**EXERCISE BRIEF**
Nothing after the line with "development server |" belongs in the copy; extract the lines below from the top through that line, pictures left out.

[Data entries]
--*--

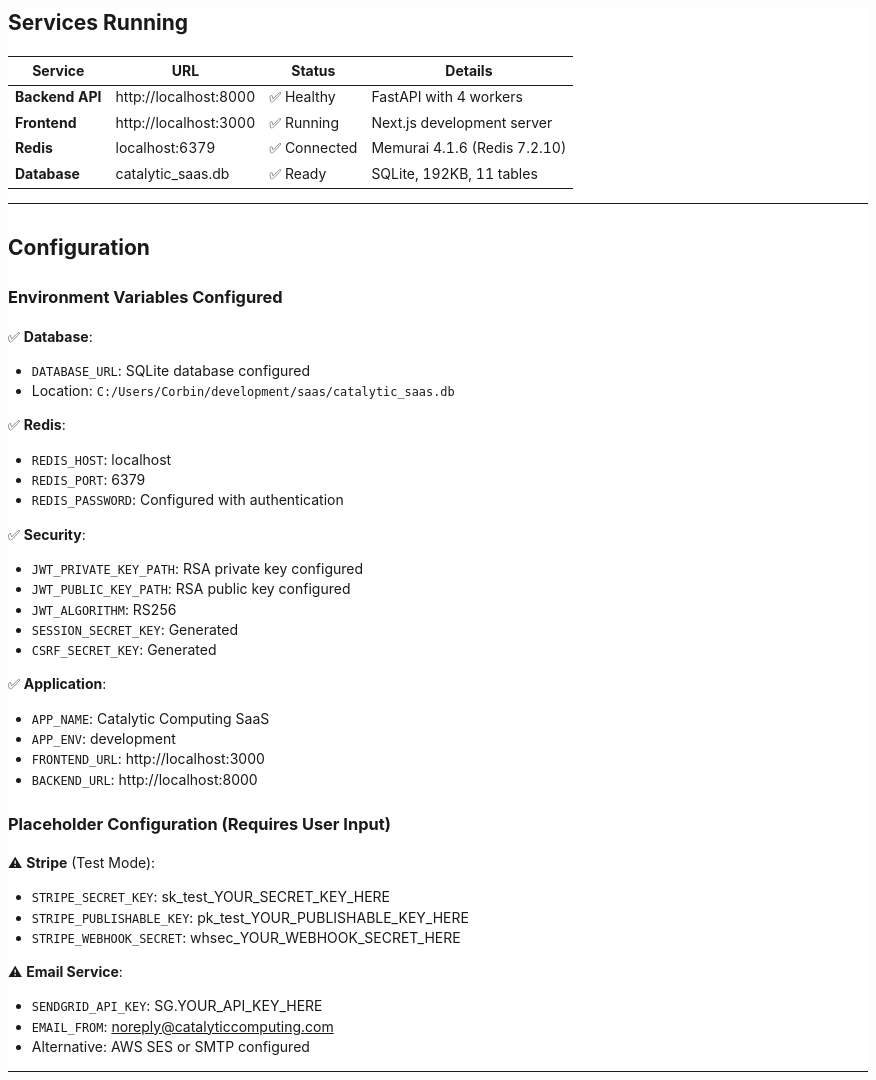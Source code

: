 
## Services Running

| Service | URL | Status | Details |
|---------|-----|--------|---------|
| **Backend API** | http://localhost:8000 | ✅ Healthy | FastAPI with 4 workers |
| **Frontend** | http://localhost:3000 | ✅ Running | Next.js development server |
| **Redis** | localhost:6379 | ✅ Connected | Memurai 4.1.6 (Redis 7.2.10) |
| **Database** | catalytic_saas.db | ✅ Ready | SQLite, 192KB, 11 tables |

---

## Configuration

### Environment Variables Configured

✅ **Database**:
- `DATABASE_URL`: SQLite database configured
- Location: `C:/Users/Corbin/development/saas/catalytic_saas.db`

✅ **Redis**:
- `REDIS_HOST`: localhost
- `REDIS_PORT`: 6379
- `REDIS_PASSWORD`: Configured with authentication

✅ **Security**:
- `JWT_PRIVATE_KEY_PATH`: RSA private key configured
- `JWT_PUBLIC_KEY_PATH`: RSA public key configured
- `JWT_ALGORITHM`: RS256
- `SESSION_SECRET_KEY`: Generated
- `CSRF_SECRET_KEY`: Generated

✅ **Application**:
- `APP_NAME`: Catalytic Computing SaaS
- `APP_ENV`: development
- `FRONTEND_URL`: http://localhost:3000
- `BACKEND_URL`: http://localhost:8000

### Placeholder Configuration (Requires User Input)

⚠️ **Stripe** (Test Mode):
- `STRIPE_SECRET_KEY`: sk_test_YOUR_SECRET_KEY_HERE
- `STRIPE_PUBLISHABLE_KEY`: pk_test_YOUR_PUBLISHABLE_KEY_HERE
- `STRIPE_WEBHOOK_SECRET`: whsec_YOUR_WEBHOOK_SECRET_HERE

⚠️ **Email Service**:
- `SENDGRID_API_KEY`: SG.YOUR_API_KEY_HERE
- `EMAIL_FROM`: noreply@catalyticcomputing.com
- Alternative: AWS SES or SMTP configured

---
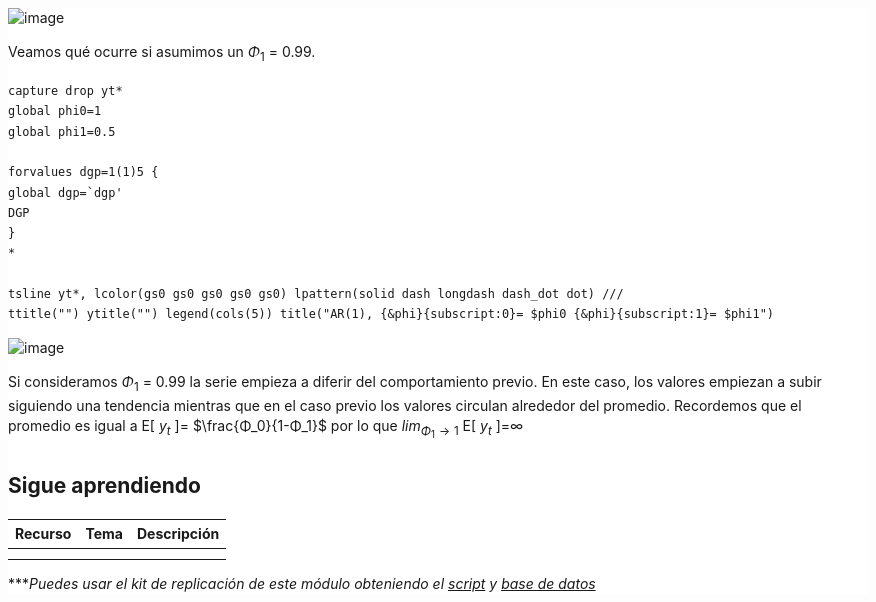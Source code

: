 ![image](https://user-images.githubusercontent.com/106888200/224458318-75ca56e4-74f9-4cfe-a9b5-ba8ffad12da8.png)

Veamos qué ocurre si asumimos un $Φ_1$ = 0.99.

```
capture drop yt*
global phi0=1
global phi1=0.5

forvalues dgp=1(1)5 {
global dgp=`dgp'
DGP
}
*

tsline yt*, lcolor(gs0 gs0 gs0 gs0 gs0) lpattern(solid dash longdash dash_dot dot) ///
ttitle("") ytitle("") legend(cols(5)) title("AR(1), {&phi}{subscript:0}= $phi0 {&phi}{subscript:1}= $phi1")
```

![image](https://user-images.githubusercontent.com/106888200/224458334-2291caa8-b03c-40e7-b9c7-ea661c742509.png)

Si consideramos $Φ_1$ = 0.99 la serie empieza a diferir del comportamiento previo. En este caso, los valores empiezan a subir siguiendo una tendencia mientras que en el caso previo los valores circulan alrededor del promedio. Recordemos que el promedio es igual a E[ $y_t$ ]= $\frac{Φ_0}{1-Φ_1}$ por lo que $lim_{Φ_1→1}$ E[ $y_t$ ]=∞


## Sigue aprendiendo
| Recurso  | Tema | Descripción |
| ------------- |:-------------:|:-------------:|
|   |  |   |
|   |  |   |


****Puedes usar el kit de replicación de este módulo obteniendo el [script](https://github.com/Gladys91/Proyecto_STATA/tree/main/_An%C3%A1lisis/Scripts/Conceptos%20b%C3%A1sicos "script") y [base de datos](https://github.com/Gladys91/Proyecto_STATA/tree/main/_An%C3%A1lisis/Data "base de datos")*

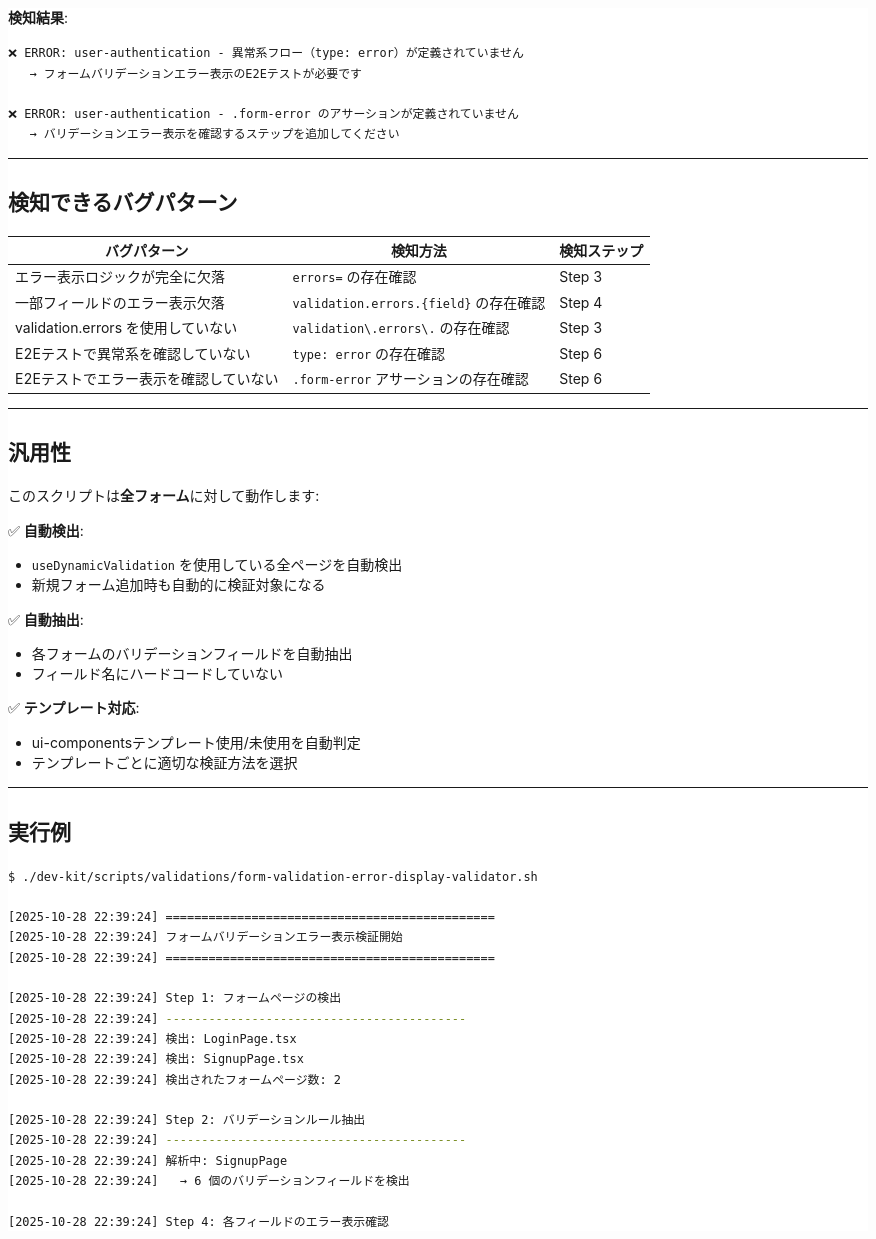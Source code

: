 **検知結果**:
```
❌ ERROR: user-authentication - 異常系フロー（type: error）が定義されていません
   → フォームバリデーションエラー表示のE2Eテストが必要です

❌ ERROR: user-authentication - .form-error のアサーションが定義されていません
   → バリデーションエラー表示を確認するステップを追加してください
```

---

## 検知できるバグパターン

| バグパターン | 検知方法 | 検知ステップ |
|-------------|---------|------------|
| エラー表示ロジックが完全に欠落 | `errors=` の存在確認 | Step 3 |
| 一部フィールドのエラー表示欠落 | `validation.errors.{field}` の存在確認 | Step 4 |
| validation.errors を使用していない | `validation\.errors\.` の存在確認 | Step 3 |
| E2Eテストで異常系を確認していない | `type: error` の存在確認 | Step 6 |
| E2Eテストでエラー表示を確認していない | `.form-error` アサーションの存在確認 | Step 6 |

---

## 汎用性

このスクリプトは**全フォーム**に対して動作します:

✅ **自動検出**:
- `useDynamicValidation` を使用している全ページを自動検出
- 新規フォーム追加時も自動的に検証対象になる

✅ **自動抽出**:
- 各フォームのバリデーションフィールドを自動抽出
- フィールド名にハードコードしていない

✅ **テンプレート対応**:
- ui-componentsテンプレート使用/未使用を自動判定
- テンプレートごとに適切な検証方法を選択

---

## 実行例

```bash
$ ./dev-kit/scripts/validations/form-validation-error-display-validator.sh

[2025-10-28 22:39:24] ==============================================
[2025-10-28 22:39:24] フォームバリデーションエラー表示検証開始
[2025-10-28 22:39:24] ==============================================

[2025-10-28 22:39:24] Step 1: フォームページの検出
[2025-10-28 22:39:24] ------------------------------------------
[2025-10-28 22:39:24] 検出: LoginPage.tsx
[2025-10-28 22:39:24] 検出: SignupPage.tsx
[2025-10-28 22:39:24] 検出されたフォームページ数: 2

[2025-10-28 22:39:24] Step 2: バリデーションルール抽出
[2025-10-28 22:39:24] ------------------------------------------
[2025-10-28 22:39:24] 解析中: SignupPage
[2025-10-28 22:39:24]   → 6 個のバリデーションフィールドを検出

[2025-10-28 22:39:24] Step 4: 各フィールドのエラー表示確認
```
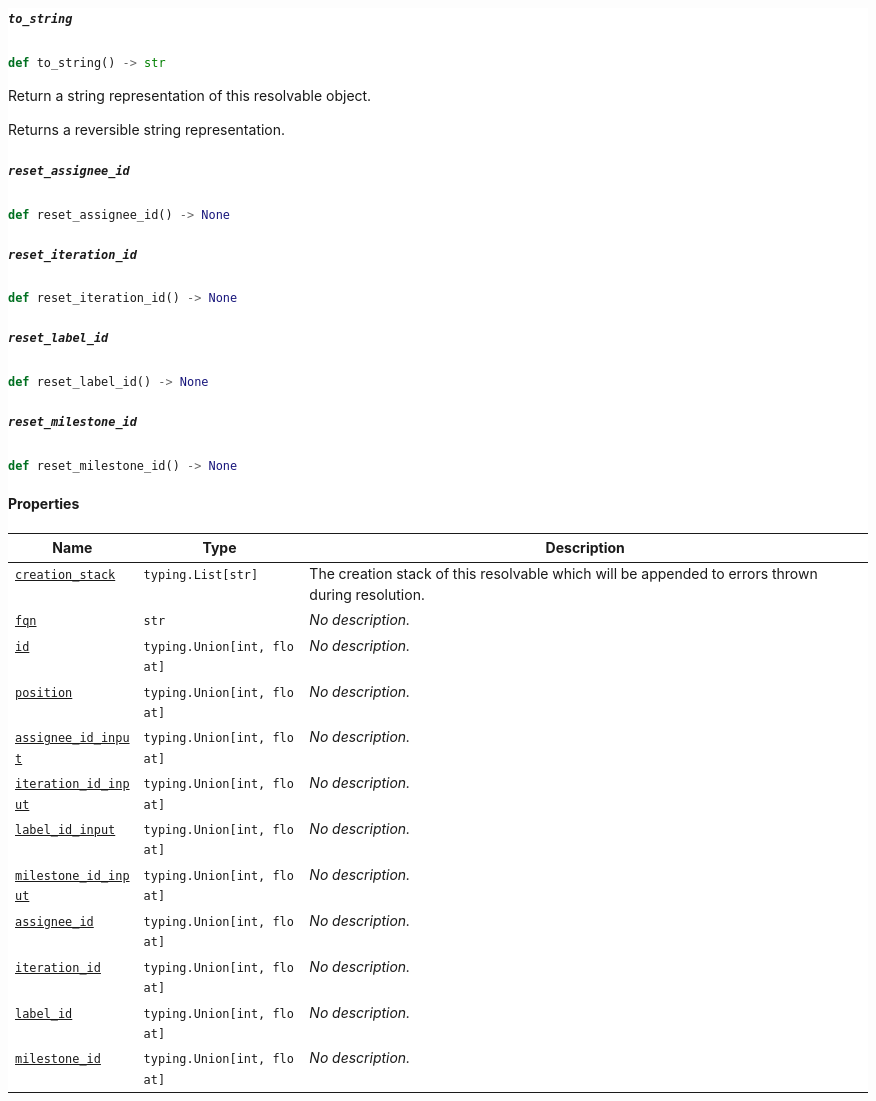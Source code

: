 
##### `to_string` <a name="to_string" id="@cdktf/provider-gitlab.projectIssueBoard.ProjectIssueBoardListsOutputReference.toString"></a>

```python
def to_string() -> str
```

Return a string representation of this resolvable object.

Returns a reversible string representation.

##### `reset_assignee_id` <a name="reset_assignee_id" id="@cdktf/provider-gitlab.projectIssueBoard.ProjectIssueBoardListsOutputReference.resetAssigneeId"></a>

```python
def reset_assignee_id() -> None
```

##### `reset_iteration_id` <a name="reset_iteration_id" id="@cdktf/provider-gitlab.projectIssueBoard.ProjectIssueBoardListsOutputReference.resetIterationId"></a>

```python
def reset_iteration_id() -> None
```

##### `reset_label_id` <a name="reset_label_id" id="@cdktf/provider-gitlab.projectIssueBoard.ProjectIssueBoardListsOutputReference.resetLabelId"></a>

```python
def reset_label_id() -> None
```

##### `reset_milestone_id` <a name="reset_milestone_id" id="@cdktf/provider-gitlab.projectIssueBoard.ProjectIssueBoardListsOutputReference.resetMilestoneId"></a>

```python
def reset_milestone_id() -> None
```


#### Properties <a name="Properties" id="Properties"></a>

| **Name** | **Type** | **Description** |
| --- | --- | --- |
| <code><a href="#@cdktf/provider-gitlab.projectIssueBoard.ProjectIssueBoardListsOutputReference.property.creationStack">creation_stack</a></code> | <code>typing.List[str]</code> | The creation stack of this resolvable which will be appended to errors thrown during resolution. |
| <code><a href="#@cdktf/provider-gitlab.projectIssueBoard.ProjectIssueBoardListsOutputReference.property.fqn">fqn</a></code> | <code>str</code> | *No description.* |
| <code><a href="#@cdktf/provider-gitlab.projectIssueBoard.ProjectIssueBoardListsOutputReference.property.id">id</a></code> | <code>typing.Union[int, float]</code> | *No description.* |
| <code><a href="#@cdktf/provider-gitlab.projectIssueBoard.ProjectIssueBoardListsOutputReference.property.position">position</a></code> | <code>typing.Union[int, float]</code> | *No description.* |
| <code><a href="#@cdktf/provider-gitlab.projectIssueBoard.ProjectIssueBoardListsOutputReference.property.assigneeIdInput">assignee_id_input</a></code> | <code>typing.Union[int, float]</code> | *No description.* |
| <code><a href="#@cdktf/provider-gitlab.projectIssueBoard.ProjectIssueBoardListsOutputReference.property.iterationIdInput">iteration_id_input</a></code> | <code>typing.Union[int, float]</code> | *No description.* |
| <code><a href="#@cdktf/provider-gitlab.projectIssueBoard.ProjectIssueBoardListsOutputReference.property.labelIdInput">label_id_input</a></code> | <code>typing.Union[int, float]</code> | *No description.* |
| <code><a href="#@cdktf/provider-gitlab.projectIssueBoard.ProjectIssueBoardListsOutputReference.property.milestoneIdInput">milestone_id_input</a></code> | <code>typing.Union[int, float]</code> | *No description.* |
| <code><a href="#@cdktf/provider-gitlab.projectIssueBoard.ProjectIssueBoardListsOutputReference.property.assigneeId">assignee_id</a></code> | <code>typing.Union[int, float]</code> | *No description.* |
| <code><a href="#@cdktf/provider-gitlab.projectIssueBoard.ProjectIssueBoardListsOutputReference.property.iterationId">iteration_id</a></code> | <code>typing.Union[int, float]</code> | *No description.* |
| <code><a href="#@cdktf/provider-gitlab.projectIssueBoard.ProjectIssueBoardListsOutputReference.property.labelId">label_id</a></code> | <code>typing.Union[int, float]</code> | *No description.* |
| <code><a href="#@cdktf/provider-gitlab.projectIssueBoard.ProjectIssueBoardListsOutputReference.property.milestoneId">milestone_id</a></code> | <code>typing.Union[int, float]</code> | *No description.* |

--*--

**RESULT FOR THIS TASK**
Source code

: 
## Services Running

| Service | URL | Status | Details |
|---------|-----|--------|---------|
| **Backend API** | http://localhost:8000 | ✅ Healthy | FastAPI with 4 workers |
| **Frontend** | http://localhost:3000 | ✅ Running | Next.js development server |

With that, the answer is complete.